From the very first line of the records through the line that contains "<li>Creating job opportunities</li>", repeat everything exactly except the pictures, and add nothing.

[Start of Attachment]

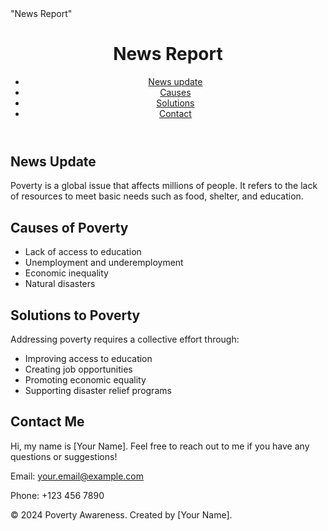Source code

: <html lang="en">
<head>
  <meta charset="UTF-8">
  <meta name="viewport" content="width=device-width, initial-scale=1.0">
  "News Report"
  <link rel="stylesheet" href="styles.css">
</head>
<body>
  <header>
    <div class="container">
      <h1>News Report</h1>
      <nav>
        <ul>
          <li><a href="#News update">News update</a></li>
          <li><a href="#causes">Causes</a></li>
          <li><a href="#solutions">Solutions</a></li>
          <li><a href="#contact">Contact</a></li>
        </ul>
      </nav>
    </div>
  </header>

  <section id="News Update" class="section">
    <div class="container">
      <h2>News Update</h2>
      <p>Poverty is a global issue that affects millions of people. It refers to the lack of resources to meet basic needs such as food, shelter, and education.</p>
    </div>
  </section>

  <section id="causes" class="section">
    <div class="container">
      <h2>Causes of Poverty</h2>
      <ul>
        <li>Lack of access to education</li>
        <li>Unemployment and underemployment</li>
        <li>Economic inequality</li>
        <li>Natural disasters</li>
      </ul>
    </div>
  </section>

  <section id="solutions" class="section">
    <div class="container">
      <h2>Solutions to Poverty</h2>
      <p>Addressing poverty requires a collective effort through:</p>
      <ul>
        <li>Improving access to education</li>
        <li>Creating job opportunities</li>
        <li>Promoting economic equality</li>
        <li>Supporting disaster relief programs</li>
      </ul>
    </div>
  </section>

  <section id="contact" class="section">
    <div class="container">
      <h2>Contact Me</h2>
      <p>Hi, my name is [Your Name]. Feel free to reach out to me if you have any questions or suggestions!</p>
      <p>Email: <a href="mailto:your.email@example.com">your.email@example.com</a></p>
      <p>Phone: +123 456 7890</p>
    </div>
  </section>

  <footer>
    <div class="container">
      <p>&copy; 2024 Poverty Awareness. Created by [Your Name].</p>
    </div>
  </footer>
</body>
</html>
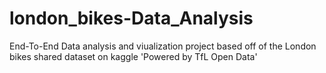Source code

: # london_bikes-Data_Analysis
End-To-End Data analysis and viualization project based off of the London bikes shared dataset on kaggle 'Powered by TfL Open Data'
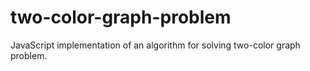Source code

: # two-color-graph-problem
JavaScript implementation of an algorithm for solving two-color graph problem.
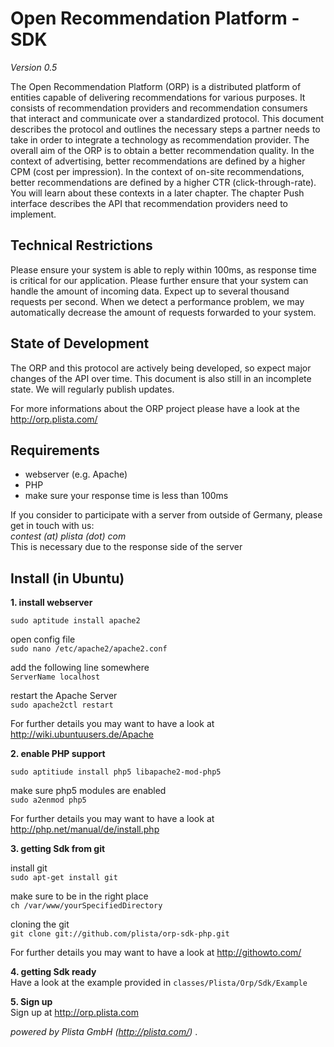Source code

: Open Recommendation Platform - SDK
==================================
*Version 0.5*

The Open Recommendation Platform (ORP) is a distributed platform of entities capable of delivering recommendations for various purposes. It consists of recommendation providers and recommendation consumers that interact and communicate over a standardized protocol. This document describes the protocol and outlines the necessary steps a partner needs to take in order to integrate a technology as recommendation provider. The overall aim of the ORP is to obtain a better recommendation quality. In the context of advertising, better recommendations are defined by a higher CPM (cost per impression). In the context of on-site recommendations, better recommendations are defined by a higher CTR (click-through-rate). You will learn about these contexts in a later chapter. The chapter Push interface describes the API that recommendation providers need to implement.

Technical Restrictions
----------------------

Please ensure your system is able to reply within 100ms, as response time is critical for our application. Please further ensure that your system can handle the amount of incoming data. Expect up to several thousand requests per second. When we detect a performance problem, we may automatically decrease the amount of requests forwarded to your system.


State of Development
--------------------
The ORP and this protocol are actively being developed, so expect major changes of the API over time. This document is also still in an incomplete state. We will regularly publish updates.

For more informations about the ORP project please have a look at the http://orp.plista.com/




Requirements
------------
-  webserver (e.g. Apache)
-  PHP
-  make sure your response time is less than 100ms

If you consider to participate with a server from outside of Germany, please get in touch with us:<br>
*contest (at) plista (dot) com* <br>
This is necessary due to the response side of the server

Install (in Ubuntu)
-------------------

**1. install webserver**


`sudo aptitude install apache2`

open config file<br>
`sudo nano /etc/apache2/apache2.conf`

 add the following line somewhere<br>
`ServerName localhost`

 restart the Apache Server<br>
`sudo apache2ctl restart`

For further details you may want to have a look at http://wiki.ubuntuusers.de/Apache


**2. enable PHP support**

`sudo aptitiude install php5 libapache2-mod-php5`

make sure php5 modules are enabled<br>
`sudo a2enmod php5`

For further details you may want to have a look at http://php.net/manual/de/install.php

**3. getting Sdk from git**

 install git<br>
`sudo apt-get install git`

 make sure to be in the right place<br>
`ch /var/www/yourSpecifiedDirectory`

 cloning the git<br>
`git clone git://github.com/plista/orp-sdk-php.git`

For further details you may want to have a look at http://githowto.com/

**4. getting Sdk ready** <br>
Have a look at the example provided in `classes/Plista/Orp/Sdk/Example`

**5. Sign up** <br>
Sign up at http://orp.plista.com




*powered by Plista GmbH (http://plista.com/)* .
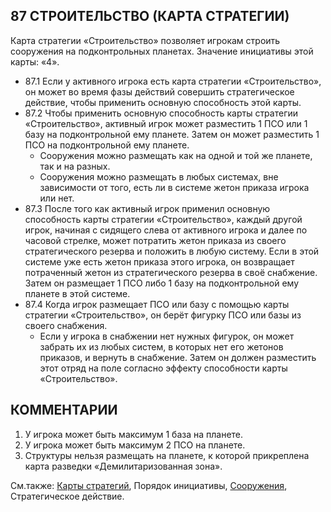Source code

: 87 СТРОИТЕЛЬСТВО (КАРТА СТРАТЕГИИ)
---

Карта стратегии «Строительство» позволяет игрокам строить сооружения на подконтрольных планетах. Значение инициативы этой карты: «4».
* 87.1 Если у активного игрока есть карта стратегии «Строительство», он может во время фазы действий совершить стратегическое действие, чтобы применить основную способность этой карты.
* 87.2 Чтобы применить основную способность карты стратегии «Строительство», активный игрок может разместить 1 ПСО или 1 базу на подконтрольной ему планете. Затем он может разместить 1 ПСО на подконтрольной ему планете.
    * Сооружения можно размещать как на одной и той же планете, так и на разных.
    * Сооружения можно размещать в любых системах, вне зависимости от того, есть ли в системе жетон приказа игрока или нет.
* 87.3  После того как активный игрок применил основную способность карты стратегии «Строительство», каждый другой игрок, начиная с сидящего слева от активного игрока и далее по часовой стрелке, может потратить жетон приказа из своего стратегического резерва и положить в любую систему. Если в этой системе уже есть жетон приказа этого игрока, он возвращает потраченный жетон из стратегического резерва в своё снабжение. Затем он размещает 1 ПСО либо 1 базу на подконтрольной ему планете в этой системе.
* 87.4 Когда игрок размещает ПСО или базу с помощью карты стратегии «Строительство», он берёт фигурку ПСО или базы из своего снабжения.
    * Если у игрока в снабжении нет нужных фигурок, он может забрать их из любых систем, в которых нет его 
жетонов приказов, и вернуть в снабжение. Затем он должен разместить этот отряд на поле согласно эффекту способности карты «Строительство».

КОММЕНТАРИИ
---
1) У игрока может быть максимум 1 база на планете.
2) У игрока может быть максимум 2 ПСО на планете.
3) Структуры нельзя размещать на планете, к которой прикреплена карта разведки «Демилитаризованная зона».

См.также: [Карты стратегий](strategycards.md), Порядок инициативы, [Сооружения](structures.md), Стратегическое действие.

[End of Attachment]

§ ANSWER SECTION:
Source code

: <html lang="en">
<head>
  <meta charset="UTF-8">
  <meta name="viewport" content="width=device-width, initial-scale=1.0">
  "News Report"
  <link rel="stylesheet" href="styles.css">
</head>
<body>
  <header>
    <div class="container">
      <h1>News Report</h1>
      <nav>
        <ul>
          <li><a href="#News update">News update</a></li>
          <li><a href="#causes">Causes</a></li>
          <li><a href="#solutions">Solutions</a></li>
          <li><a href="#contact">Contact</a></li>
        </ul>
      </nav>
    </div>
  </header>

  <section id="News Update" class="section">
    <div class="container">
      <h2>News Update</h2>
      <p>Poverty is a global issue that affects millions of people. It refers to the lack of resources to meet basic needs such as food, shelter, and education.</p>
    </div>
  </section>

  <section id="causes" class="section">
    <div class="container">
      <h2>Causes of Poverty</h2>
      <ul>
        <li>Lack of access to education</li>
        <li>Unemployment and underemployment</li>
        <li>Economic inequality</li>
        <li>Natural disasters</li>
      </ul>
    </div>
  </section>

  <section id="solutions" class="section">
    <div class="container">
      <h2>Solutions to Poverty</h2>
      <p>Addressing poverty requires a collective effort through:</p>
      <ul>
        <li>Improving access to education</li>
        <li>Creating job opportunities</li>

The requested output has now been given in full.